Data records
------

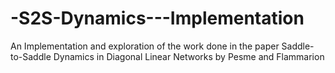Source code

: # -S2S-Dynamics---Implementation
An Implementation and exploration of the work done in the paper Saddle-to-Saddle Dynamics in Diagonal Linear Networks by Pesme and Flammarion
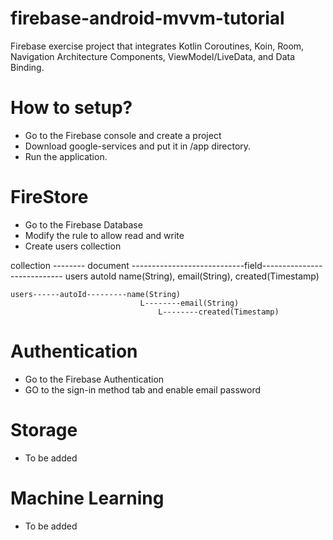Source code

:# firebase-android-mvvm-tutorial
Firebase exercise project that integrates Kotlin Coroutines, Koin, Room, Navigation Architecture Components, ViewModel/LiveData, and Data Binding.
# How to setup?
- Go to the Firebase console and create a project
- Download google-services and put it in /app directory.
- Run the application.
# FireStore
- Go to the Firebase Database
- Modify the rule to allow read and write
- Create users collection

collection -------- document ----------------------------field----------------------------
  users              autoId            name(String), email(String), created(Timestamp)
	
	users------autoId---------name(String)
  								 L--------email(String)
									 L--------created(Timestamp)  
# Authentication
- Go to the Firebase Authentication
- GO to the sign-in method tab and enable email password

# Storage
- To be added

# Machine Learning
- To be added
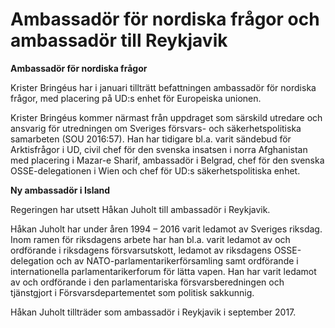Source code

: # Ambassadör för nordiska frågor och ambassadör till Reykjavik

**Ambassadör för nordiska frågor**

Krister Bringéus har i januari tillträtt befattningen ambassadör för nordiska frågor, med placering på UD:s enhet för Europeiska unionen.

Krister Bringéus kommer närmast från uppdraget som särskild utredare och ansvarig för utredningen om Sveriges försvars- och säkerhetspolitiska samarbeten (SOU 2016:57). Han har tidigare bl.a. varit sändebud för Arktisfrågor i UD, civil chef för den svenska insatsen i norra Afghanistan med placering i Mazar-e Sharif, ambassadör i Belgrad, chef för den svenska OSSE-delegationen i Wien och chef för UD:s säkerhetspolitiska enhet.

**Ny ambassadör i Island**

Regeringen har utsett Håkan Juholt till ambassadör i Reykjavik.

Håkan Juholt har under åren 1994 – 2016 varit ledamot av Sveriges riksdag. Inom ramen för riksdagens arbete har han bl.a. varit ledamot av och ordförande i riksdagens försvarsutskott, ledamot av riksdagens OSSE-delegation och av NATO-parlamentarikerförsamling samt ordförande i internationella parlamentarikerforum för lätta vapen. Han har varit ledamot av och ordförande i den parlamentariska försvarsberedningen och tjänstgjort i Försvarsdepartementet som politisk sakkunnig.

Håkan Juholt tillträder som ambassadör i Reykjavik i september 2017.

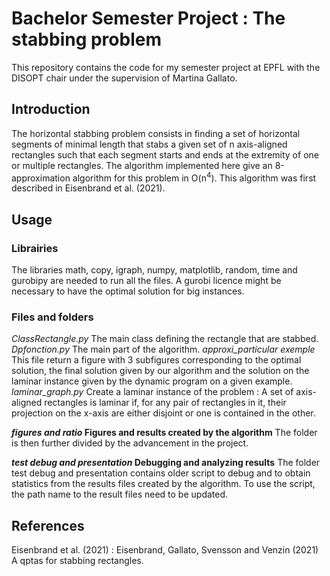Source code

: # Bachelor Semester Project : The stabbing problem
This repository contains the code for my semester project at EPFL with the DISOPT chair under the supervision of Martina Gallato. 

## Introduction
The horizontal stabbing problem consists in finding a set of horizontal segments of minimal length that stabs a given set of n axis-aligned rectangles such that each segment starts and ends at the extremity of one or multiple rectangles. The algorithm implemented here give an 8-approximation algorithm for this problem in O(n<sup>4</sup>). This algorithm was first described in Eisenbrand et al. (2021).

## Usage

### Librairies
The libraries math, copy, igraph, numpy, matplotlib, random, time and gurobipy are needed to run all the files.
A gurobi licence might be necessary to have the optimal solution for big instances.

### Files and folders
*ClassRectangle.py* The main class defining the rectangle that are stabbed.
*Dpfonction.py* The main part of the algorithm.
*approxi_particular exemple* This file return a figure with 3 subfigures corresponding to the optimal solution, the final solution given by our algorithm and the solution on the laminar instance given by the dynamic program on a given example.
*laminar_graph.py* Create a laminar instance of the problem : A set of axis-aligned rectangles is laminar if, for any pair of rectangles in it, their projection on the x-axis are either disjoint or one is contained in the other.


__*figures and ratio* Figures and results created by the algorithm__
The folder is then further divided by the advancement in the project.

__*test debug and presentation* Debugging and analyzing results__
The folder test debug and presentation contains older script to debug and to obtain statistics from the results files created by the algorithm.
To use the script, the path name to the result files need to be updated. 

## References
Eisenbrand et al. (2021) : Eisenbrand, Gallato, Svensson and Venzin (2021) A qptas for stabbing rectangles.
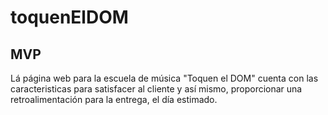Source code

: # toquenElDOM 

## MVP 

Lá página web para la escuela de música "Toquen el DOM" cuenta con las caracteristicas para satisfacer al cliente y así mismo, proporcionar una retroalimentación para la entrega, el día estimado. 
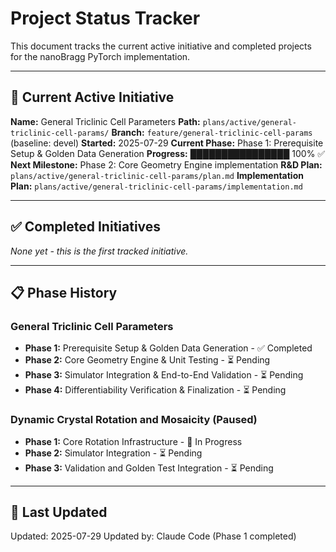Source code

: # Project Status Tracker

This document tracks the current active initiative and completed projects for the nanoBragg PyTorch implementation.

---

## 📍 **Current Active Initiative**

**Name:** General Triclinic Cell Parameters
**Path:** `plans/active/general-triclinic-cell-params/`
**Branch:** `feature/general-triclinic-cell-params` (baseline: devel)
**Started:** 2025-07-29
**Current Phase:** Phase 1: Prerequisite Setup & Golden Data Generation
**Progress:** ████████████████ 100% ✅
**Next Milestone:** Phase 2: Core Geometry Engine implementation
**R&D Plan:** `plans/active/general-triclinic-cell-params/plan.md`
**Implementation Plan:** `plans/active/general-triclinic-cell-params/implementation.md`

---

## ✅ **Completed Initiatives**

*None yet - this is the first tracked initiative.*

---

## 📋 **Phase History**

### General Triclinic Cell Parameters
- **Phase 1:** Prerequisite Setup & Golden Data Generation - ✅ Completed
- **Phase 2:** Core Geometry Engine & Unit Testing - ⏳ Pending
- **Phase 3:** Simulator Integration & End-to-End Validation - ⏳ Pending
- **Phase 4:** Differentiability Verification & Finalization - ⏳ Pending

### Dynamic Crystal Rotation and Mosaicity (Paused)
- **Phase 1:** Core Rotation Infrastructure - 🔄 In Progress
- **Phase 2:** Simulator Integration - ⏳ Pending
- **Phase 3:** Validation and Golden Test Integration - ⏳ Pending

---

## 🔄 **Last Updated**

Updated: 2025-07-29
Updated by: Claude Code (Phase 1 completed)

------

◆ TASK DESCRIPTION ◆
Please, without any pictures, retype the records exactly as they appear.

◆ TASK RESULT ◆
Source code

: # -S2S-Dynamics---Implementation
An Implementation and exploration of the work done in the paper Saddle-to-Saddle Dynamics in Diagonal Linear Networks by Pesme and Flammarion
Source code

:# firebase-android-mvvm-tutorial
Firebase exercise project that integrates Kotlin Coroutines, Koin, Room, Navigation Architecture Components, ViewModel/LiveData, and Data Binding.
# How to setup?
- Go to the Firebase console and create a project
- Download google-services and put it in /app directory.
- Run the application.
# FireStore
- Go to the Firebase Database
- Modify the rule to allow read and write
- Create users collection

collection -------- document ----------------------------field----------------------------
  users              autoId            name(String), email(String), created(Timestamp)
	
	users------autoId---------name(String)
  								 L--------email(String)
									 L--------created(Timestamp)  
# Authentication
- Go to the Firebase Authentication
- GO to the sign-in method tab and enable email password

# Storage
- To be added

# Machine Learning
- To be added
Source code

: # Ambassadör för nordiska frågor och ambassadör till Reykjavik

**Ambassadör för nordiska frågor**

Krister Bringéus har i januari tillträtt befattningen ambassadör för nordiska frågor, med placering på UD:s enhet för Europeiska unionen.

Krister Bringéus kommer närmast från uppdraget som särskild utredare och ansvarig för utredningen om Sveriges försvars- och säkerhetspolitiska samarbeten (SOU 2016:57). Han har tidigare bl.a. varit sändebud för Arktisfrågor i UD, civil chef för den svenska insatsen i norra Afghanistan med placering i Mazar-e Sharif, ambassadör i Belgrad, chef för den svenska OSSE-delegationen i Wien och chef för UD:s säkerhetspolitiska enhet.

**Ny ambassadör i Island**

Regeringen har utsett Håkan Juholt till ambassadör i Reykjavik.

Håkan Juholt har under åren 1994 – 2016 varit ledamot av Sveriges riksdag. Inom ramen för riksdagens arbete har han bl.a. varit ledamot av och ordförande i riksdagens försvarsutskott, ledamot av riksdagens OSSE-delegation och av NATO-parlamentarikerförsamling samt ordförande i internationella parlamentarikerforum för lätta vapen. Han har varit ledamot av och ordförande i den parlamentariska försvarsberedningen och tjänstgjort i Försvarsdepartementet som politisk sakkunnig.

Håkan Juholt tillträder som ambassadör i Reykjavik i september 2017.

Source code

: # Bachelor Semester Project : The stabbing problem
This repository contains the code for my semester project at EPFL with the DISOPT chair under the supervision of Martina Gallato. 

## Introduction
The horizontal stabbing problem consists in finding a set of horizontal segments of minimal length that stabs a given set of n axis-aligned rectangles such that each segment starts and ends at the extremity of one or multiple rectangles. The algorithm implemented here give an 8-approximation algorithm for this problem in O(n<sup>4</sup>). This algorithm was first described in Eisenbrand et al. (2021).

## Usage

### Librairies
The libraries math, copy, igraph, numpy, matplotlib, random, time and gurobipy are needed to run all the files.
A gurobi licence might be necessary to have the optimal solution for big instances.

### Files and folders
*ClassRectangle.py* The main class defining the rectangle that are stabbed.
*Dpfonction.py* The main part of the algorithm.
*approxi_particular exemple* This file return a figure with 3 subfigures corresponding to the optimal solution, the final solution given by our algorithm and the solution on the laminar instance given by the dynamic program on a given example.
*laminar_graph.py* Create a laminar instance of the problem : A set of axis-aligned rectangles is laminar if, for any pair of rectangles in it, their projection on the x-axis are either disjoint or one is contained in the other.


__*figures and ratio* Figures and results created by the algorithm__
The folder is then further divided by the advancement in the project.

__*test debug and presentation* Debugging and analyzing results__
The folder test debug and presentation contains older script to debug and to obtain statistics from the results files created by the algorithm.
To use the script, the path name to the result files need to be updated. 

## References
Eisenbrand et al. (2021) : Eisenbrand, Gallato, Svensson and Venzin (2021) A qptas for stabbing rectangles.
Source code

: # toquenElDOM 

## MVP 

Lá página web para la escuela de música "Toquen el DOM" cuenta con las caracteristicas para satisfacer al cliente y así mismo, proporcionar una retroalimentación para la entrega, el día estimado. 
Source code

: # Project Status Tracker

This document tracks the current active initiative and completed projects for the nanoBragg PyTorch implementation.

---

## 📍 **Current Active Initiative**

**Name:** General Triclinic Cell Parameters
**Path:** `plans/active/general-triclinic-cell-params/`
**Branch:** `feature/general-triclinic-cell-params` (baseline: devel)
**Started:** 2025-07-29
**Current Phase:** Phase 1: Prerequisite Setup & Golden Data Generation
**Progress:** ████████████████ 100% ✅
**Next Milestone:** Phase 2: Core Geometry Engine implementation
**R&D Plan:** `plans/active/general-triclinic-cell-params/plan.md`
**Implementation Plan:** `plans/active/general-triclinic-cell-params/implementation.md`

---

## ✅ **Completed Initiatives**

*None yet - this is the first tracked initiative.*

---

## 📋 **Phase History**

### General Triclinic Cell Parameters
- **Phase 1:** Prerequisite Setup & Golden Data Generation - ✅ Completed
- **Phase 2:** Core Geometry Engine & Unit Testing - ⏳ Pending
- **Phase 3:** Simulator Integration & End-to-End Validation - ⏳ Pending
- **Phase 4:** Differentiability Verification & Finalization - ⏳ Pending

### Dynamic Crystal Rotation and Mosaicity (Paused)
- **Phase 1:** Core Rotation Infrastructure - 🔄 In Progress
- **Phase 2:** Simulator Integration - ⏳ Pending
- **Phase 3:** Validation and Golden Test Integration - ⏳ Pending

---

## 🔄 **Last Updated**

Updated: 2025-07-29
Updated by: Claude Code (Phase 1 completed)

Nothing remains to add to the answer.